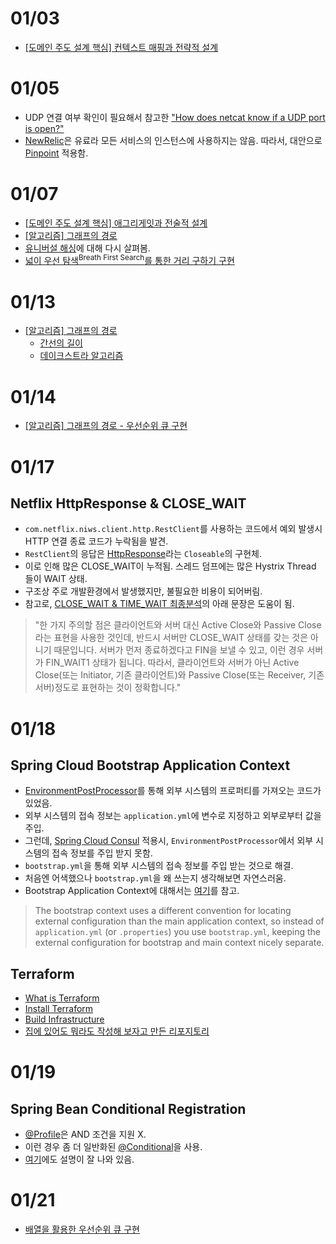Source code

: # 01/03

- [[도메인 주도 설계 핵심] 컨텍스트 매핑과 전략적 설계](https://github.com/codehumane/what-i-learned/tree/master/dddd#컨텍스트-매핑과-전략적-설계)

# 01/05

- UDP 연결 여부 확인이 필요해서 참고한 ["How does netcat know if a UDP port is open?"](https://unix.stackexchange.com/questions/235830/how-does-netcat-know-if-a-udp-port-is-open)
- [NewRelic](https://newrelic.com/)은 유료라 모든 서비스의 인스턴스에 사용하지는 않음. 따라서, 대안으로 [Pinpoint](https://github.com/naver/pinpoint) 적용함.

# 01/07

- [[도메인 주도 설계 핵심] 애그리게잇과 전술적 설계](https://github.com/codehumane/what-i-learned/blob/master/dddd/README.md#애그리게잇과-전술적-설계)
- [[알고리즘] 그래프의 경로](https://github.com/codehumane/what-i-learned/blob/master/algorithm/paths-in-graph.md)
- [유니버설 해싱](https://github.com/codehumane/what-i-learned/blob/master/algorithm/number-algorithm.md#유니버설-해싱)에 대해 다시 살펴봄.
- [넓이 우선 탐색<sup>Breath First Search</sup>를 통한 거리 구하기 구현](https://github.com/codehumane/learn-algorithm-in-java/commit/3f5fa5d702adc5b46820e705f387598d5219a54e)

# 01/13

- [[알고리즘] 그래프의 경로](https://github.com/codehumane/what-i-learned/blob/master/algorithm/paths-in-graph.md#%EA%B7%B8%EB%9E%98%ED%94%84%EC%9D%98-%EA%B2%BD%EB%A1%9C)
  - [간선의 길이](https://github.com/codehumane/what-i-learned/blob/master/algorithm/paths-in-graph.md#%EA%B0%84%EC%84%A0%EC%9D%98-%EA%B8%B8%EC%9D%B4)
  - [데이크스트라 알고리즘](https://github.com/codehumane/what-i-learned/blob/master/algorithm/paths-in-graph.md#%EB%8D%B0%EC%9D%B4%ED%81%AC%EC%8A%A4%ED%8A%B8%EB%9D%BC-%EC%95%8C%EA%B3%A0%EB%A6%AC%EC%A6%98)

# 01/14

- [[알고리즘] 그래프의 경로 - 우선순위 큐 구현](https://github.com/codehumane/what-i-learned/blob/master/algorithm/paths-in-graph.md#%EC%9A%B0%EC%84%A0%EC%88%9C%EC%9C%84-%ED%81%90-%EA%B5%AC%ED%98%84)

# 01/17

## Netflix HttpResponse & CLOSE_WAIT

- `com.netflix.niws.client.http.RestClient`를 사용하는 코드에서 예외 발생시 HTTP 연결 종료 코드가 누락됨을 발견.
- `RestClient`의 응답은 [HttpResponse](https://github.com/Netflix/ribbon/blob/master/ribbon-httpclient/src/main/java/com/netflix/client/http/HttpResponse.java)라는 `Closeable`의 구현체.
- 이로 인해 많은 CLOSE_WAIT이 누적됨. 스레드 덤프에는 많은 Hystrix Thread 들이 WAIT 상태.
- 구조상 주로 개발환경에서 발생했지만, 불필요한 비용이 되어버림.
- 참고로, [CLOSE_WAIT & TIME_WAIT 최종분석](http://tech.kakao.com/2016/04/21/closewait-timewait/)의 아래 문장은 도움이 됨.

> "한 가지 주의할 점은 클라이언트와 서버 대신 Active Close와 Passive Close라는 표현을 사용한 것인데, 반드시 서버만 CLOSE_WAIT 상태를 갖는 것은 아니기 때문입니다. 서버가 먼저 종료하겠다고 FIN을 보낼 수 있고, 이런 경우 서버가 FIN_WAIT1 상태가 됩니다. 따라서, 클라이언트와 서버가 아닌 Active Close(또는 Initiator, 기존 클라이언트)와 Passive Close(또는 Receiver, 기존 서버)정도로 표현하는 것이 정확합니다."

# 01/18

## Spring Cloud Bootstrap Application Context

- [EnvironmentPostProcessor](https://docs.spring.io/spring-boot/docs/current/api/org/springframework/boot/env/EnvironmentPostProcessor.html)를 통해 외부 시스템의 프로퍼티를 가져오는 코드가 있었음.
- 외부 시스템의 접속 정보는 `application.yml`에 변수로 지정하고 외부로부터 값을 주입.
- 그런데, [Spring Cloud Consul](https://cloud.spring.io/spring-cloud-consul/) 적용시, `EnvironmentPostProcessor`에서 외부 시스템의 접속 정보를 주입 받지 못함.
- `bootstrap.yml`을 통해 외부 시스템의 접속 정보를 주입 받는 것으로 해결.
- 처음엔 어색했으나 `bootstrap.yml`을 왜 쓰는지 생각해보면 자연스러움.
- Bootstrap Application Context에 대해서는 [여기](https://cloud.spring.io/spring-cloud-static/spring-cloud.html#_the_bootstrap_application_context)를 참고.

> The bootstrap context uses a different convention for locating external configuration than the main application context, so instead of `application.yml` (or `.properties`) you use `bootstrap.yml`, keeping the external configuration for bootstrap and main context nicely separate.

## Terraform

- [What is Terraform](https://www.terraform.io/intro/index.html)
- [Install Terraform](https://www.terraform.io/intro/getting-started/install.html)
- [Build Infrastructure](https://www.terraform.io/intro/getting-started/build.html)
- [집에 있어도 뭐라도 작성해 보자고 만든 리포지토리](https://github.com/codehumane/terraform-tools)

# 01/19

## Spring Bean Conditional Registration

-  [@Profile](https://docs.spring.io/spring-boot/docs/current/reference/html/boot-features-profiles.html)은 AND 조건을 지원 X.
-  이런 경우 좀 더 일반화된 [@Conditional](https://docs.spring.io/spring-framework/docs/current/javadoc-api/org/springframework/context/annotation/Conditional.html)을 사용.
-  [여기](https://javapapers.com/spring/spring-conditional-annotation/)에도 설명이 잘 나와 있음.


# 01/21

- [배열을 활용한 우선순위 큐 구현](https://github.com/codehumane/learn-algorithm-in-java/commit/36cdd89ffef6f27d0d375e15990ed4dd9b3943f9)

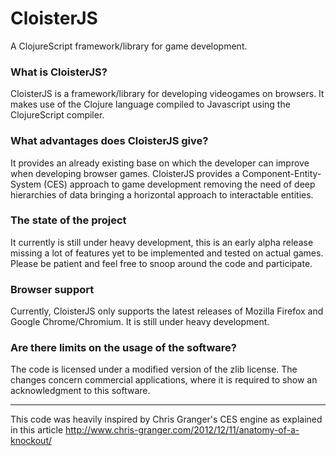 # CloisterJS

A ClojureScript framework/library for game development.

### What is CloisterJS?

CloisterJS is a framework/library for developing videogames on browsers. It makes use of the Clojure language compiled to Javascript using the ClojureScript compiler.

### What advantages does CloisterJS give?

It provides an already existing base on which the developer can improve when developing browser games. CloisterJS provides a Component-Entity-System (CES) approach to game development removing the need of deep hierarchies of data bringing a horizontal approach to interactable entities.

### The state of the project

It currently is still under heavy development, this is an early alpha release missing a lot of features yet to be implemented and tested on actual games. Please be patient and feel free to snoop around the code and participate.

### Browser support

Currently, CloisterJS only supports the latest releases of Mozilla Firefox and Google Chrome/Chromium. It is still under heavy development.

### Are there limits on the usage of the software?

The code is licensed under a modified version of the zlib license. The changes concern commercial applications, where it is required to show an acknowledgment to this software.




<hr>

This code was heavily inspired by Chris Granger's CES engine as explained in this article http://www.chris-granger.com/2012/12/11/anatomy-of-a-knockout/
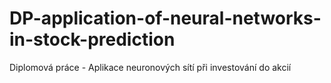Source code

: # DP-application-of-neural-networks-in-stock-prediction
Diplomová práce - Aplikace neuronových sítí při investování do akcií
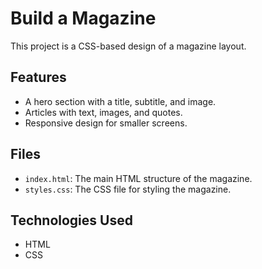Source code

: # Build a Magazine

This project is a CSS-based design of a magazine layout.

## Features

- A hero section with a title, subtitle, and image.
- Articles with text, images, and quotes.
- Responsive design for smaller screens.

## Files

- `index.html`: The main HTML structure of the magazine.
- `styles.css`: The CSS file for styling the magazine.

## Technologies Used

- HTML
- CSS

======

# Work order
Set down the entire material verbatim, with each picture left out.

# Response
Source code

: # 01/03

- [[도메인 주도 설계 핵심] 컨텍스트 매핑과 전략적 설계](https://github.com/codehumane/what-i-learned/tree/master/dddd#컨텍스트-매핑과-전략적-설계)

# 01/05

- UDP 연결 여부 확인이 필요해서 참고한 ["How does netcat know if a UDP port is open?"](https://unix.stackexchange.com/questions/235830/how-does-netcat-know-if-a-udp-port-is-open)
- [NewRelic](https://newrelic.com/)은 유료라 모든 서비스의 인스턴스에 사용하지는 않음. 따라서, 대안으로 [Pinpoint](https://github.com/naver/pinpoint) 적용함.

# 01/07

- [[도메인 주도 설계 핵심] 애그리게잇과 전술적 설계](https://github.com/codehumane/what-i-learned/blob/master/dddd/README.md#애그리게잇과-전술적-설계)
- [[알고리즘] 그래프의 경로](https://github.com/codehumane/what-i-learned/blob/master/algorithm/paths-in-graph.md)
- [유니버설 해싱](https://github.com/codehumane/what-i-learned/blob/master/algorithm/number-algorithm.md#유니버설-해싱)에 대해 다시 살펴봄.
- [넓이 우선 탐색<sup>Breath First Search</sup>를 통한 거리 구하기 구현](https://github.com/codehumane/learn-algorithm-in-java/commit/3f5fa5d702adc5b46820e705f387598d5219a54e)

# 01/13

- [[알고리즘] 그래프의 경로](https://github.com/codehumane/what-i-learned/blob/master/algorithm/paths-in-graph.md#%EA%B7%B8%EB%9E%98%ED%94%84%EC%9D%98-%EA%B2%BD%EB%A1%9C)
  - [간선의 길이](https://github.com/codehumane/what-i-learned/blob/master/algorithm/paths-in-graph.md#%EA%B0%84%EC%84%A0%EC%9D%98-%EA%B8%B8%EC%9D%B4)
  - [데이크스트라 알고리즘](https://github.com/codehumane/what-i-learned/blob/master/algorithm/paths-in-graph.md#%EB%8D%B0%EC%9D%B4%ED%81%AC%EC%8A%A4%ED%8A%B8%EB%9D%BC-%EC%95%8C%EA%B3%A0%EB%A6%AC%EC%A6%98)

# 01/14

- [[알고리즘] 그래프의 경로 - 우선순위 큐 구현](https://github.com/codehumane/what-i-learned/blob/master/algorithm/paths-in-graph.md#%EC%9A%B0%EC%84%A0%EC%88%9C%EC%9C%84-%ED%81%90-%EA%B5%AC%ED%98%84)

# 01/17

## Netflix HttpResponse & CLOSE_WAIT

- `com.netflix.niws.client.http.RestClient`를 사용하는 코드에서 예외 발생시 HTTP 연결 종료 코드가 누락됨을 발견.
- `RestClient`의 응답은 [HttpResponse](https://github.com/Netflix/ribbon/blob/master/ribbon-httpclient/src/main/java/com/netflix/client/http/HttpResponse.java)라는 `Closeable`의 구현체.
- 이로 인해 많은 CLOSE_WAIT이 누적됨. 스레드 덤프에는 많은 Hystrix Thread 들이 WAIT 상태.
- 구조상 주로 개발환경에서 발생했지만, 불필요한 비용이 되어버림.
- 참고로, [CLOSE_WAIT & TIME_WAIT 최종분석](http://tech.kakao.com/2016/04/21/closewait-timewait/)의 아래 문장은 도움이 됨.

> "한 가지 주의할 점은 클라이언트와 서버 대신 Active Close와 Passive Close라는 표현을 사용한 것인데, 반드시 서버만 CLOSE_WAIT 상태를 갖는 것은 아니기 때문입니다. 서버가 먼저 종료하겠다고 FIN을 보낼 수 있고, 이런 경우 서버가 FIN_WAIT1 상태가 됩니다. 따라서, 클라이언트와 서버가 아닌 Active Close(또는 Initiator, 기존 클라이언트)와 Passive Close(또는 Receiver, 기존 서버)정도로 표현하는 것이 정확합니다."

# 01/18

## Spring Cloud Bootstrap Application Context

- [EnvironmentPostProcessor](https://docs.spring.io/spring-boot/docs/current/api/org/springframework/boot/env/EnvironmentPostProcessor.html)를 통해 외부 시스템의 프로퍼티를 가져오는 코드가 있었음.
- 외부 시스템의 접속 정보는 `application.yml`에 변수로 지정하고 외부로부터 값을 주입.
- 그런데, [Spring Cloud Consul](https://cloud.spring.io/spring-cloud-consul/) 적용시, `EnvironmentPostProcessor`에서 외부 시스템의 접속 정보를 주입 받지 못함.
- `bootstrap.yml`을 통해 외부 시스템의 접속 정보를 주입 받는 것으로 해결.
- 처음엔 어색했으나 `bootstrap.yml`을 왜 쓰는지 생각해보면 자연스러움.
- Bootstrap Application Context에 대해서는 [여기](https://cloud.spring.io/spring-cloud-static/spring-cloud.html#_the_bootstrap_application_context)를 참고.

> The bootstrap context uses a different convention for locating external configuration than the main application context, so instead of `application.yml` (or `.properties`) you use `bootstrap.yml`, keeping the external configuration for bootstrap and main context nicely separate.

## Terraform

- [What is Terraform](https://www.terraform.io/intro/index.html)
- [Install Terraform](https://www.terraform.io/intro/getting-started/install.html)
- [Build Infrastructure](https://www.terraform.io/intro/getting-started/build.html)
- [집에 있어도 뭐라도 작성해 보자고 만든 리포지토리](https://github.com/codehumane/terraform-tools)

# 01/19

## Spring Bean Conditional Registration

-  [@Profile](https://docs.spring.io/spring-boot/docs/current/reference/html/boot-features-profiles.html)은 AND 조건을 지원 X.
-  이런 경우 좀 더 일반화된 [@Conditional](https://docs.spring.io/spring-framework/docs/current/javadoc-api/org/springframework/context/annotation/Conditional.html)을 사용.
-  [여기](https://javapapers.com/spring/spring-conditional-annotation/)에도 설명이 잘 나와 있음.


# 01/21

- [배열을 활용한 우선순위 큐 구현](https://github.com/codehumane/learn-algorithm-in-java/commit/36cdd89ffef6f27d0d375e15990ed4dd9b3943f9)

 # CloisterJS

A ClojureScript framework/library for game development.

### What is CloisterJS?

CloisterJS is a framework/library for developing videogames on browsers. It makes use of the Clojure language compiled to Javascript using the ClojureScript compiler.

### What advantages does CloisterJS give?

It provides an already existing base on which the developer can improve when developing browser games. CloisterJS provides a Component-Entity-System (CES) approach to game development removing the need of deep hierarchies of data bringing a horizontal approach to interactable entities.

### The state of the project

It currently is still under heavy development, this is an early alpha release missing a lot of features yet to be implemented and tested on actual games. Please be patient and feel free to snoop around the code and participate.

### Browser support

Currently, CloisterJS only supports the latest releases of Mozilla Firefox and Google Chrome/Chromium. It is still under heavy development.

### Are there limits on the usage of the software?

The code is licensed under a modified version of the zlib license. The changes concern commercial applications, where it is required to show an acknowledgment to this software.




<hr>

This code was heavily inspired by Chris Granger's CES engine as explained in this article http://www.chris-granger.com/2012/12/11/anatomy-of-a-knockout/
Source code

: # DP-application-of-neural-networks-in-stock-prediction
Diplomová práce - Aplikace neuronových sítí při investování do akcií
Source code

: # Build a Magazine

This project is a CSS-based design of a magazine layout.

## Features

- A hero section with a title, subtitle, and image.
- Articles with text, images, and quotes.
- Responsive design for smaller screens.

## Files

- `index.html`: The main HTML structure of the magazine.
- `styles.css`: The CSS file for styling the magazine.

## Technologies Used

- HTML
- CSS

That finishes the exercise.